■ **What you are asked to do**: Repeat verbatim, and only, the lines of the data below, beginning at the line that contains "Semi-functional port of" and stopping after the line that contains "- ### Is this against Mojang's Terms?".

■ **Records shown**:

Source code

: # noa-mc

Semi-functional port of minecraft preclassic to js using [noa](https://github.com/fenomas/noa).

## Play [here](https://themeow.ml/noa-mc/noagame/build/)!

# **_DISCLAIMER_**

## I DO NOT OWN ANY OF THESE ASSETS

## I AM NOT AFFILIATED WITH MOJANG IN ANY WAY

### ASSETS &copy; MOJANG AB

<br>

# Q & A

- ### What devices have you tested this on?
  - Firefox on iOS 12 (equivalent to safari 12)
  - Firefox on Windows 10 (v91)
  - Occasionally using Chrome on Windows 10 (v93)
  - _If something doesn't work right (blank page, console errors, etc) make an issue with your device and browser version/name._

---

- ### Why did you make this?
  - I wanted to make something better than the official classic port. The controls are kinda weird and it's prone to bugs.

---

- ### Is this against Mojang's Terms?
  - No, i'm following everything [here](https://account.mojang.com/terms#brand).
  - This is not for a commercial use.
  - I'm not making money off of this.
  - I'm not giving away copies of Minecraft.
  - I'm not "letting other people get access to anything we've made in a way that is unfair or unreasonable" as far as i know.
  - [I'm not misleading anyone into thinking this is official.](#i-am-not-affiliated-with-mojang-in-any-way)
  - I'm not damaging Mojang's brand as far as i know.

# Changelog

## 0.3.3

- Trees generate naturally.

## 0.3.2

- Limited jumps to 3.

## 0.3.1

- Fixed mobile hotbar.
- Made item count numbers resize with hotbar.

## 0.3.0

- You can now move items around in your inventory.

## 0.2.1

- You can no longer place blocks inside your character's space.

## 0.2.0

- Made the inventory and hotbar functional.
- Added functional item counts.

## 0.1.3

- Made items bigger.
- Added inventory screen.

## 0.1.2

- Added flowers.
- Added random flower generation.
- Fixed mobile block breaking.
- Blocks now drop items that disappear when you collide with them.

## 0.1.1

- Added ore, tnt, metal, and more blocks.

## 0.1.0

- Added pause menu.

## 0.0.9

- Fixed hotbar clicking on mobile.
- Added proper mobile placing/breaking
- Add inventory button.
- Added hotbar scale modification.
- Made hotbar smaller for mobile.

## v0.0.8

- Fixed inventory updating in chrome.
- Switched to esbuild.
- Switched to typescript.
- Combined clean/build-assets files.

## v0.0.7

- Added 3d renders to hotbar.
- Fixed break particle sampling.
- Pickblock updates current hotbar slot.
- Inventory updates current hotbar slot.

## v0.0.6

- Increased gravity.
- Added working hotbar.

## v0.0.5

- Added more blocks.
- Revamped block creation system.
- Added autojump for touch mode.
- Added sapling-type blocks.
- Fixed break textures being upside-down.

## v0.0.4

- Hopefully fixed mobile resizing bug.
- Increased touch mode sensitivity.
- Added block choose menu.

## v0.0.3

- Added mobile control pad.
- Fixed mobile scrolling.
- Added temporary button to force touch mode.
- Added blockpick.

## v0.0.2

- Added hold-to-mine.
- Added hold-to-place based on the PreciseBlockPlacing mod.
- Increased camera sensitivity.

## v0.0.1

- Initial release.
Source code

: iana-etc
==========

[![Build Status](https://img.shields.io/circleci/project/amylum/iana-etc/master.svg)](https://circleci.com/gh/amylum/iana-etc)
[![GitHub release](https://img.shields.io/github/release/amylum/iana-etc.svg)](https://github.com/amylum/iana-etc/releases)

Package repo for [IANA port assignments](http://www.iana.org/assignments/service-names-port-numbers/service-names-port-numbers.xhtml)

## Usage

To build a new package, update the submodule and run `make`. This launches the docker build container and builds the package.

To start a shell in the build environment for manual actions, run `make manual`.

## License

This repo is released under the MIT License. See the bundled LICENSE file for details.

■ **Response to this task**:
Semi-functional port of minecraft preclassic to js using [noa](https://github.com/fenomas/noa).

## Play [here](https://themeow.ml/noa-mc/noagame/build/)!

# **_DISCLAIMER_**

## I DO NOT OWN ANY OF THESE ASSETS

## I AM NOT AFFILIATED WITH MOJANG IN ANY WAY

### ASSETS &copy; MOJANG AB

<br>

# Q & A

- ### What devices have you tested this on?
  - Firefox on iOS 12 (equivalent to safari 12)
  - Firefox on Windows 10 (v91)
  - Occasionally using Chrome on Windows 10 (v93)
  - _If something doesn't work right (blank page, console errors, etc) make an issue with your device and browser version/name._

---

- ### Why did you make this?
  - I wanted to make something better than the official classic port. The controls are kinda weird and it's prone to bugs.

---

- ### Is this against Mojang's Terms?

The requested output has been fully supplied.